Required action: All lines from the one containing "objects in PowerShell.</span></span>" through the end of the entries below should appear in the answer exactly, with no others.

Material supplied:
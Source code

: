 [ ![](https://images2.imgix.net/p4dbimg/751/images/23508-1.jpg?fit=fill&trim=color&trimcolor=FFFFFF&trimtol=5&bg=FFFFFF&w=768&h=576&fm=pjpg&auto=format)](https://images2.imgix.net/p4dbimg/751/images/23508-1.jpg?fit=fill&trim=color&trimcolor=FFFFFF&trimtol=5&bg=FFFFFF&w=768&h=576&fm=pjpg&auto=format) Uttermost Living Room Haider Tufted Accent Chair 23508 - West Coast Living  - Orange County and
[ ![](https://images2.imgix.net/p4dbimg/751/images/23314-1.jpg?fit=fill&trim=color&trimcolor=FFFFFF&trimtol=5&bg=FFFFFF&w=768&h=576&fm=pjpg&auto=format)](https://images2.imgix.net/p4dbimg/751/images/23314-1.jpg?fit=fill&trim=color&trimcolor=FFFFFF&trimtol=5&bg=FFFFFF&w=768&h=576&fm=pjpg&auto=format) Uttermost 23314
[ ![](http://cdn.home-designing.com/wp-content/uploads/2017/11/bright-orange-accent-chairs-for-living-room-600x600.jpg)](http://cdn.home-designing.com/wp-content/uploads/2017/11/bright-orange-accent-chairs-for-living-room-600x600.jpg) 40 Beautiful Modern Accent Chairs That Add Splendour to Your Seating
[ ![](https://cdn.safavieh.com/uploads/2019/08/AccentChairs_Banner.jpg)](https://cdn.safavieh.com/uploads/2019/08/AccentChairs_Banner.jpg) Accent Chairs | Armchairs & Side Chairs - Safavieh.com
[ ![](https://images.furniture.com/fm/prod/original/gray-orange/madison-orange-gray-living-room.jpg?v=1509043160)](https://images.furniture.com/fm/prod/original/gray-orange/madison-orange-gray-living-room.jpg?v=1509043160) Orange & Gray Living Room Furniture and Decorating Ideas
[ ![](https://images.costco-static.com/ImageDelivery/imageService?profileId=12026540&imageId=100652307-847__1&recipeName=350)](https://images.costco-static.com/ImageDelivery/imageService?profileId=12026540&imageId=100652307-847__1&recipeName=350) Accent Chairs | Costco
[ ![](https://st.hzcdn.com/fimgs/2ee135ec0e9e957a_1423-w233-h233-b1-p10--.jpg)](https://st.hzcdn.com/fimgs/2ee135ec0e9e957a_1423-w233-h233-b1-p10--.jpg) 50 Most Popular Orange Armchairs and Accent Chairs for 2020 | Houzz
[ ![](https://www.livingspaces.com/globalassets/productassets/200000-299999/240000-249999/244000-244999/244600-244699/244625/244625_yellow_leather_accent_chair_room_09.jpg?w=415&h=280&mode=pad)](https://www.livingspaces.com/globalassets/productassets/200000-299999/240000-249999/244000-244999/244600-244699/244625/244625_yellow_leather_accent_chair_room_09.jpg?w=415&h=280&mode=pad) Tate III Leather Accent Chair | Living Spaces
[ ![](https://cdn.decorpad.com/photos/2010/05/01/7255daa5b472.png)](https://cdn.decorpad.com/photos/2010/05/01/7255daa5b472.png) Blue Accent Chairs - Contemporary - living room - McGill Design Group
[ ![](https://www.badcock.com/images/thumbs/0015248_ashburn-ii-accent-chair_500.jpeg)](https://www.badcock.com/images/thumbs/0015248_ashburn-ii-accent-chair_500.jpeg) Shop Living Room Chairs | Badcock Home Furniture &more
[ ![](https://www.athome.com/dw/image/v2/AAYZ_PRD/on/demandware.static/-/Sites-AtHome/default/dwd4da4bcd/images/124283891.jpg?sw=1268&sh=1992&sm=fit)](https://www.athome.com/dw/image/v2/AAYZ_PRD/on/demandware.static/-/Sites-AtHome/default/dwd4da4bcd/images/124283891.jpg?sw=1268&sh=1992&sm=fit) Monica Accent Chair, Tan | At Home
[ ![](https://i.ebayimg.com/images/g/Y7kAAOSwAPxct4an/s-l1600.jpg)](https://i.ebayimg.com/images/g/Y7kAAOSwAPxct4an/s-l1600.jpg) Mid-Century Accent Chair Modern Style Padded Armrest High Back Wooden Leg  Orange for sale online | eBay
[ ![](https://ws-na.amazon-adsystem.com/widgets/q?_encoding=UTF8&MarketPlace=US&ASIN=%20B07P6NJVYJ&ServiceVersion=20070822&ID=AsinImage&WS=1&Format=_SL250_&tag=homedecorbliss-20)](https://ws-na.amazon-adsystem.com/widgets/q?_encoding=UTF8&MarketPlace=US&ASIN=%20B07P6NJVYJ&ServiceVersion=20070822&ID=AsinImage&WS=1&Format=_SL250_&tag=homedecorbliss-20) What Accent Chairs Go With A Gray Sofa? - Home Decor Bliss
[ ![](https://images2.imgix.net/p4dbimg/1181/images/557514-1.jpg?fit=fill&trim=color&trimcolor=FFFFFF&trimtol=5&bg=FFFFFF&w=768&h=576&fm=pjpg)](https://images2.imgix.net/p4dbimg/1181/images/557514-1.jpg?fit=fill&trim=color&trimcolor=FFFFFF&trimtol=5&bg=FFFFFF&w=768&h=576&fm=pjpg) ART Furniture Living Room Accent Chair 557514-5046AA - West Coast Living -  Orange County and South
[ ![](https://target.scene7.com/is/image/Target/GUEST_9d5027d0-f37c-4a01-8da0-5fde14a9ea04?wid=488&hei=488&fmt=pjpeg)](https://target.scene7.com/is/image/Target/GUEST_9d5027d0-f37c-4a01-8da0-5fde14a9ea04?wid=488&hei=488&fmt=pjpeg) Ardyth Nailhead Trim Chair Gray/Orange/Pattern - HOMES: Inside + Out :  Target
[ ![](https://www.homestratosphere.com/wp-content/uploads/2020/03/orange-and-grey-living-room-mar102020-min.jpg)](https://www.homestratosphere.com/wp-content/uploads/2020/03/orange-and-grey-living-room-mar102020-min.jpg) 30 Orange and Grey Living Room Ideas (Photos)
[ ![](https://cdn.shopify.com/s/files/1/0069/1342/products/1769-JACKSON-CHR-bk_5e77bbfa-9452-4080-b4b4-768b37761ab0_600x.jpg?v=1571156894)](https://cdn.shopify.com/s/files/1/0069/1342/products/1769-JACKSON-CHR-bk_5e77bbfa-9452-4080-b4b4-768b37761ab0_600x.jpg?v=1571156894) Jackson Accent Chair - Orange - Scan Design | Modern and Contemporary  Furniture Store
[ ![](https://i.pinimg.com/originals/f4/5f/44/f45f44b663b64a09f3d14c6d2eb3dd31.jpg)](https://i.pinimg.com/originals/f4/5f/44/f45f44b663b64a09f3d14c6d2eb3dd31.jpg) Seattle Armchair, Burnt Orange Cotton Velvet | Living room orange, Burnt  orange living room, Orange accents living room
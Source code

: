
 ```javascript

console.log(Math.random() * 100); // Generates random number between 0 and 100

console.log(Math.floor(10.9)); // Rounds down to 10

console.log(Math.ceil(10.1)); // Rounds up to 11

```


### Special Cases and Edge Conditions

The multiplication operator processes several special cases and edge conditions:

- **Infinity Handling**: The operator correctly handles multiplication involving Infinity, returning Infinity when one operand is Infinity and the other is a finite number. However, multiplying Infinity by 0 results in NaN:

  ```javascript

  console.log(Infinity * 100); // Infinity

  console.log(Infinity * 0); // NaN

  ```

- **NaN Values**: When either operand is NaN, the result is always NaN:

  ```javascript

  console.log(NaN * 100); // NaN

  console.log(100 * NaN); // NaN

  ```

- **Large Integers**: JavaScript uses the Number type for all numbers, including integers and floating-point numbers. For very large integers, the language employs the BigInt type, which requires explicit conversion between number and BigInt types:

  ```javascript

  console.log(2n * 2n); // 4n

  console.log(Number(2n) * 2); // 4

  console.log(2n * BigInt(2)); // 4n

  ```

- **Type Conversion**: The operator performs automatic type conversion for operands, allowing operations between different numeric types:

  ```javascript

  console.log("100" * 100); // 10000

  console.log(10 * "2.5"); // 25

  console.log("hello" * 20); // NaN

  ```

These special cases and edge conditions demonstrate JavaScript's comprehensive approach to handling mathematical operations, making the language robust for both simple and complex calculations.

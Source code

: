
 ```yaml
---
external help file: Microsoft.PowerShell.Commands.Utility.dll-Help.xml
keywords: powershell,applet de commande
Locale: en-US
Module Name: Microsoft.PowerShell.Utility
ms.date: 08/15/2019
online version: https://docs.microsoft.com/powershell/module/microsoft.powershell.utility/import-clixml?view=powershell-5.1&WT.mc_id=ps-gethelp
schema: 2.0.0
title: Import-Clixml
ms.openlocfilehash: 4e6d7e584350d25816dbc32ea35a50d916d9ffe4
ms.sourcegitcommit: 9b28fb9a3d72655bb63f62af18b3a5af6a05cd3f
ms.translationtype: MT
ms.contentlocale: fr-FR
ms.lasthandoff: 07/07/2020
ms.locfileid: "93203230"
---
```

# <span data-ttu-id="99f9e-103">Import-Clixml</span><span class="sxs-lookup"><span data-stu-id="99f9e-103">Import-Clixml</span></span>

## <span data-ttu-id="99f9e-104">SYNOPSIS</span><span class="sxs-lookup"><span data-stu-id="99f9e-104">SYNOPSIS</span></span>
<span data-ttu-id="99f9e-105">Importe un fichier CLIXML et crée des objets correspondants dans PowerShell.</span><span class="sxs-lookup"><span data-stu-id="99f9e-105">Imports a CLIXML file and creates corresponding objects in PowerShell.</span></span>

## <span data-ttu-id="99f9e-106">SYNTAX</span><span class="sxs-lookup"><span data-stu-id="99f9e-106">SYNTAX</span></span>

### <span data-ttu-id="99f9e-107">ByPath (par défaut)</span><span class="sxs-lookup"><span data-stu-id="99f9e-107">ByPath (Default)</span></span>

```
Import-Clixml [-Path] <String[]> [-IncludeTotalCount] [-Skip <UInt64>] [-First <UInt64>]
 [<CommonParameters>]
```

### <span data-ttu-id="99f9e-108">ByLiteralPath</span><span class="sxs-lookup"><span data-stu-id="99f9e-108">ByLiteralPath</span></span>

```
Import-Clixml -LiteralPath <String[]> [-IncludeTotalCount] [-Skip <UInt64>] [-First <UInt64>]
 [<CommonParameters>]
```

Result:
<span data-ttu-id="99f9e-105">Importe un fichier CLIXML et crée des objets correspondants dans PowerShell.</span><span class="sxs-lookup"><span data-stu-id="99f9e-105">Imports a CLIXML file and creates corresponding objects in PowerShell.</span></span>

## <span data-ttu-id="99f9e-106">SYNTAX</span><span class="sxs-lookup"><span data-stu-id="99f9e-106">SYNTAX</span></span>

### <span data-ttu-id="99f9e-107">ByPath (par défaut)</span><span class="sxs-lookup"><span data-stu-id="99f9e-107">ByPath (Default)</span></span>

```
Import-Clixml [-Path] <String[]> [-IncludeTotalCount] [-Skip <UInt64>] [-First <UInt64>]
 [<CommonParameters>]
```

### <span data-ttu-id="99f9e-108">ByLiteralPath</span><span class="sxs-lookup"><span data-stu-id="99f9e-108">ByLiteralPath</span></span>

```
Import-Clixml -LiteralPath <String[]> [-IncludeTotalCount] [-Skip <UInt64>] [-First <UInt64>]
 [<CommonParameters>]
```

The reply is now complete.